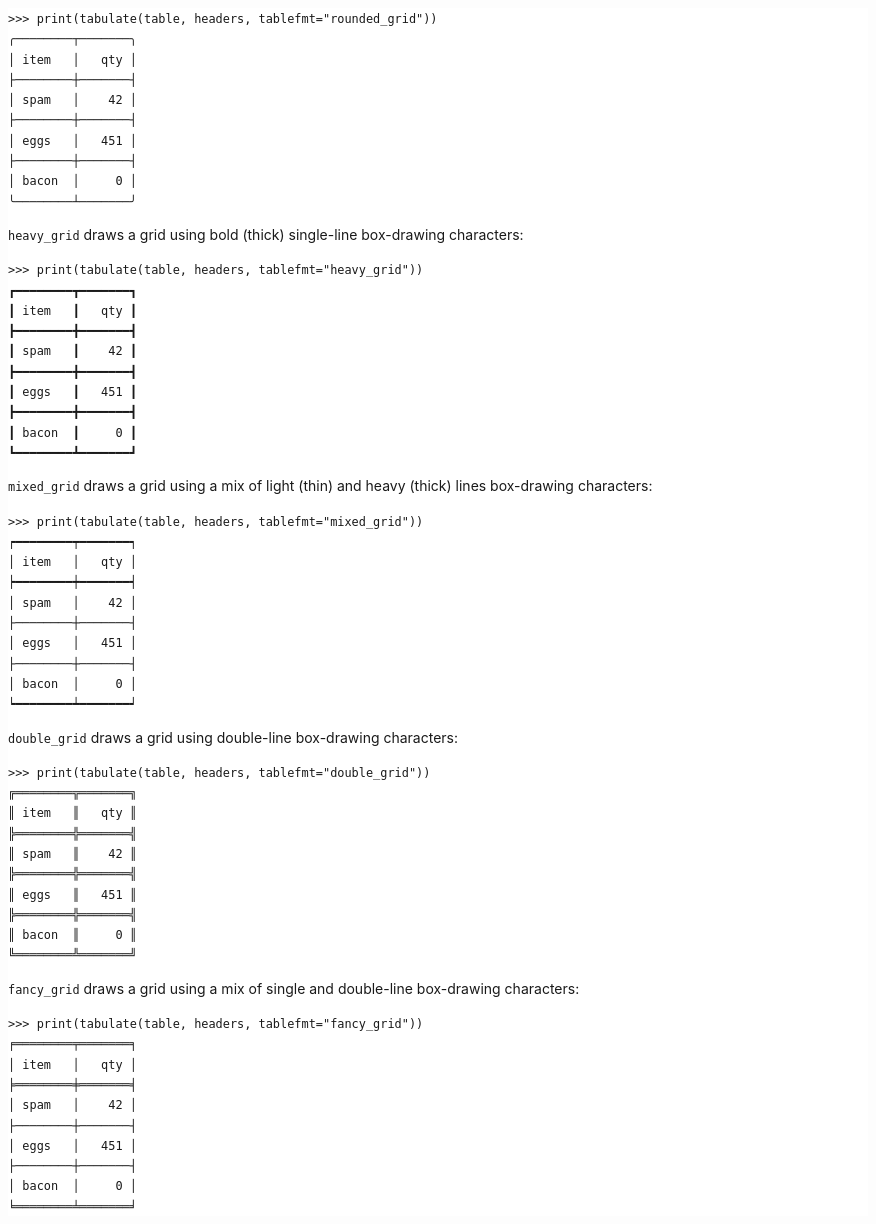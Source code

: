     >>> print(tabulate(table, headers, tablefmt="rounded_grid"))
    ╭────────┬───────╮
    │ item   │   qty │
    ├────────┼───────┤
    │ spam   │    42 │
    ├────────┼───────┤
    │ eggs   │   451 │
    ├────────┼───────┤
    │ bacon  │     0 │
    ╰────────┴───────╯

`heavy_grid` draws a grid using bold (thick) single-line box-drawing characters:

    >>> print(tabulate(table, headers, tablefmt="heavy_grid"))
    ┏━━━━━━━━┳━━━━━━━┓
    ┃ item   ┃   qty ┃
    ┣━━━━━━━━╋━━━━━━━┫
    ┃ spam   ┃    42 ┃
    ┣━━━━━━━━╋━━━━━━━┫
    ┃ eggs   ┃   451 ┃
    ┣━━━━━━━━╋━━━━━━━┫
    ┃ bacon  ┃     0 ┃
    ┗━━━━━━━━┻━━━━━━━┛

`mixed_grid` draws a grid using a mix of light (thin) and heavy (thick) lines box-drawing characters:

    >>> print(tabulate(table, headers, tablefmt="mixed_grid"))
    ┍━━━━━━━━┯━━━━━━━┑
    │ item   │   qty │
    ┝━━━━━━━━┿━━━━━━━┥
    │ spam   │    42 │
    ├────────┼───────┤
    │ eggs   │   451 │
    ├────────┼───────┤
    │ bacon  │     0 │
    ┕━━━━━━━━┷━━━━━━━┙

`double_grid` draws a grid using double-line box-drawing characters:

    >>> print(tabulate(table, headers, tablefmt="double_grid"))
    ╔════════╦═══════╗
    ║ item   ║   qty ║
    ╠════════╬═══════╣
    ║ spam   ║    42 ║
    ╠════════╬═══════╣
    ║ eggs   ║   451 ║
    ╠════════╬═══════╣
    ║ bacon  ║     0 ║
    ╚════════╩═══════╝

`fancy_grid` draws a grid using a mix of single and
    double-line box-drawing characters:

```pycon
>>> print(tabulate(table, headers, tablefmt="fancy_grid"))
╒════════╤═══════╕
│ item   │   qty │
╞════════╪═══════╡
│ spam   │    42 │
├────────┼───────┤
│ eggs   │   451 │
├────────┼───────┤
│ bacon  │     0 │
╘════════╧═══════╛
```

....

• Description of the task:
Write out every entry above exactly as it stands, minus the pictures.

• Solution:
Source code

:     >>> print(tabulate(table, headers, tablefmt="rounded_grid"))
    ╭────────┬───────╮
    │ item   │   qty │
    ├────────┼───────┤
    │ spam   │    42 │
    ├────────┼───────┤
    │ eggs   │   451 │
    ├────────┼───────┤
    │ bacon  │     0 │
    ╰────────┴───────╯

`heavy_grid` draws a grid using bold (thick) single-line box-drawing characters:

    >>> print(tabulate(table, headers, tablefmt="heavy_grid"))
    ┏━━━━━━━━┳━━━━━━━┓
    ┃ item   ┃   qty ┃
    ┣━━━━━━━━╋━━━━━━━┫
    ┃ spam   ┃    42 ┃
    ┣━━━━━━━━╋━━━━━━━┫
    ┃ eggs   ┃   451 ┃
    ┣━━━━━━━━╋━━━━━━━┫
    ┃ bacon  ┃     0 ┃
    ┗━━━━━━━━┻━━━━━━━┛

`mixed_grid` draws a grid using a mix of light (thin) and heavy (thick) lines box-drawing characters:

    >>> print(tabulate(table, headers, tablefmt="mixed_grid"))
    ┍━━━━━━━━┯━━━━━━━┑
    │ item   │   qty │
    ┝━━━━━━━━┿━━━━━━━┥
    │ spam   │    42 │
    ├────────┼───────┤
    │ eggs   │   451 │
    ├────────┼───────┤
    │ bacon  │     0 │
    ┕━━━━━━━━┷━━━━━━━┙

`double_grid` draws a grid using double-line box-drawing characters:

    >>> print(tabulate(table, headers, tablefmt="double_grid"))
    ╔════════╦═══════╗
    ║ item   ║   qty ║
    ╠════════╬═══════╣
    ║ spam   ║    42 ║
    ╠════════╬═══════╣
    ║ eggs   ║   451 ║
    ╠════════╬═══════╣
    ║ bacon  ║     0 ║
    ╚════════╩═══════╝

`fancy_grid` draws a grid using a mix of single and
    double-line box-drawing characters:

```pycon
>>> print(tabulate(table, headers, tablefmt="fancy_grid"))
╒════════╤═══════╕
│ item   │   qty │
╞════════╪═══════╡
│ spam   │    42 │
├────────┼───────┤
│ eggs   │   451 │
├────────┼───────┤
│ bacon  │     0 │
╘════════╧═══════╛
```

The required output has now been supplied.